Instructions for the task → Copy exactly the run of lines that begins at the line with "integer, parameter, private" and ends at the final line of the entries.

++++++

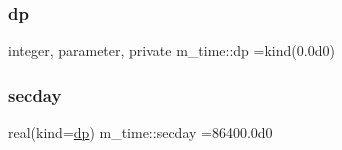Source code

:\subsubsection{\texorpdfstring{dp}{dp}}
{\footnotesize\ttfamily integer, parameter, private m\+\_\+time\+::dp =kind(0.\+0d0)\hspace{0.3cm}{\ttfamily [private]}}

\mbox{\label{namespacem__time_a2c21a39cf2aa1f48e7f03d3542c0fab2}} 
\subsubsection{\texorpdfstring{secday}{secday}}
{\footnotesize\ttfamily real(kind=\mbox{\hyperlink{namespacem__time_a95f16e7435244d114f0a451625dc189a}{dp}}) m\+\_\+time\+::secday =86400.\+0d0\hspace{0.3cm}{\ttfamily [private]}}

++++++

Response →
{\footnotesize\ttfamily integer, parameter, private m\+\_\+time\+::dp =kind(0.\+0d0)\hspace{0.3cm}{\ttfamily [private]}}

\mbox{\label{namespacem__time_a2c21a39cf2aa1f48e7f03d3542c0fab2}} 
\subsubsection{\texorpdfstring{secday}{secday}}
{\footnotesize\ttfamily real(kind=\mbox{\hyperlink{namespacem__time_a95f16e7435244d114f0a451625dc189a}{dp}}) m\+\_\+time\+::secday =86400.\+0d0\hspace{0.3cm}{\ttfamily [private]}}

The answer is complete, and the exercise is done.